We can see wonderful examples of this creative ability to promote peace and reconciliation in the life of Francis. The episode at the end of his life, when he reconciled the Civil Authority (Podestà) and the Bishop of Assisi, comes to mind. He did this by singing his Canticle of Brother Sun, with the addition of a verse on forgiveness. An early biographer writes at the beginning of this story that Francis told his companions: “It is a great shame for you, servants of God, that the bishop and the podestà hate one another in this way, and that there is no one intervening for peace and harmony between them.”(Assisi Compilation, 84).
Francis does not assume that this is an issue of no concern to him; he has a sense of shame because no one has intervened in order to restore peace.
I wonder whether we too feel some shame because no one intervenes in the conflicts of our time?
How much responsibility do we feel, as Francis did, to bring about peace and reconciliation?

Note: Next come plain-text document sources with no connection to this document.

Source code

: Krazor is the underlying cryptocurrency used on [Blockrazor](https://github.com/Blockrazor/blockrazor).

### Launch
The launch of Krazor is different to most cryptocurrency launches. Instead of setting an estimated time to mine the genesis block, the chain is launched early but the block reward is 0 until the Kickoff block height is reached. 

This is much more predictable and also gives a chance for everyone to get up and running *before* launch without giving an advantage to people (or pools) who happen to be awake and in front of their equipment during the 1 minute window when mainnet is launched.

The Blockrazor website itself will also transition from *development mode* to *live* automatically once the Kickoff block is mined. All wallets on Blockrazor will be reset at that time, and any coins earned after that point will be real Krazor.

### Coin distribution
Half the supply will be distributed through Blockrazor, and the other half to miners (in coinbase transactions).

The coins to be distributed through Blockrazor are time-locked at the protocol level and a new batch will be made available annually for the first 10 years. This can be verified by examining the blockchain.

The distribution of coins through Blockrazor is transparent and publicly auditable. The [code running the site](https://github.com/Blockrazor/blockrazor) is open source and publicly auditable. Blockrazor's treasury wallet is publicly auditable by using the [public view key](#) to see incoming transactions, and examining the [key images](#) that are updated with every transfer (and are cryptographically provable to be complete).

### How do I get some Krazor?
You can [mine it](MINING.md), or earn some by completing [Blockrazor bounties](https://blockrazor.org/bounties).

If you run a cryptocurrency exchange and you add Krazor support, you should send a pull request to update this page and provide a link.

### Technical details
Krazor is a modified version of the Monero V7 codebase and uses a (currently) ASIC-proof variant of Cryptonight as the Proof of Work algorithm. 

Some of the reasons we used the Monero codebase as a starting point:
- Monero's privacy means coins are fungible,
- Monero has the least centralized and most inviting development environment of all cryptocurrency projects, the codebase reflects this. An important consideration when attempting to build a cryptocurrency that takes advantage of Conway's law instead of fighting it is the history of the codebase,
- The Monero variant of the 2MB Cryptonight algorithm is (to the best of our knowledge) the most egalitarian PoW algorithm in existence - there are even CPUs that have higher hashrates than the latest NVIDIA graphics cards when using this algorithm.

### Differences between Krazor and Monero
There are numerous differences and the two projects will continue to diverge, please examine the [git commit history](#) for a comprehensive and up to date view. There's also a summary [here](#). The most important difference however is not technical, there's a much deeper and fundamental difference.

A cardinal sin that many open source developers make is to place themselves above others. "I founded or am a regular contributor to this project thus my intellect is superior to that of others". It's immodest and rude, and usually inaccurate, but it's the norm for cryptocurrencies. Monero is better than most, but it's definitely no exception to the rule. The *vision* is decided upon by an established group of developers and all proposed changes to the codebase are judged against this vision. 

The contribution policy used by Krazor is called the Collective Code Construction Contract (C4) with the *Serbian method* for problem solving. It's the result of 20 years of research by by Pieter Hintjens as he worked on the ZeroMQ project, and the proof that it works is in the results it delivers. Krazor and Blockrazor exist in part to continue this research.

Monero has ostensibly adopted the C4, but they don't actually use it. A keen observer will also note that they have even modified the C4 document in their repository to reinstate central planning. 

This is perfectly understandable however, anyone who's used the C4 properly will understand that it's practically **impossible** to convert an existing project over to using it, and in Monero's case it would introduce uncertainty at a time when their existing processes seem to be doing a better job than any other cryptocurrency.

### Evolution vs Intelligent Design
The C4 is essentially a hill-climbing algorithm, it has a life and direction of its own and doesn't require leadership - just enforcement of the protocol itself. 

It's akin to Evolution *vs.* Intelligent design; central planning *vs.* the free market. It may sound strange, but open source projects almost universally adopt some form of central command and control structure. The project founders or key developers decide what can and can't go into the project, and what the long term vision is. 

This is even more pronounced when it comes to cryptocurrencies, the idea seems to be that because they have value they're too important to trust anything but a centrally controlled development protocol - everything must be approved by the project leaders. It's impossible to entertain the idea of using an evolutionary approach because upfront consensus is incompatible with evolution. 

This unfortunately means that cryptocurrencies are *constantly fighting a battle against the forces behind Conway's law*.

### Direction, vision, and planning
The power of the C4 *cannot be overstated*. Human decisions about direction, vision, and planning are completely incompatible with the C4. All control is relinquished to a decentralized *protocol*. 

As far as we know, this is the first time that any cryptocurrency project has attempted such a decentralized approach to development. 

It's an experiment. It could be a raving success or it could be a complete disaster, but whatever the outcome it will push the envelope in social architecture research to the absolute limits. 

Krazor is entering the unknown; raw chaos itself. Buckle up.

To do this above all in our own fraternities, when there are divisions, but also in regard to the political, religious, economic, and social conflicts of our time?
The word Misericordia is very dear to St. Francis, who in his writings frequently uses it in two ways; referring both to God’s mercy towards us, and our showing mercy to our brothers and sisters. This is reminiscent of the Gospel phrase that the Pope has suggested as the motto of the Jubilee Year: “Be merciful as your Father is merciful” (Lk 6:36). Our merciful relationships with others are closely linked to the mercy that God shows us: God’s love is the limitless spring from which we can draw the mercy that we then communicate to our neighbor. And as we know, we can love only to the extent that we are aware of being loved by the Divine Source of all good.
May this centenary help us to experience a “healthy shame” because of the lack of those strongly committed to working for peace and harmony in the conflictual realities in which we live.
May it help us grow in our creative abilities to find new ways to sing a song that the men and women of our time can relate to.
May our lives be a living song of praise to God, the source all love, and thus be a real inspiration for peace building and reconciliation.”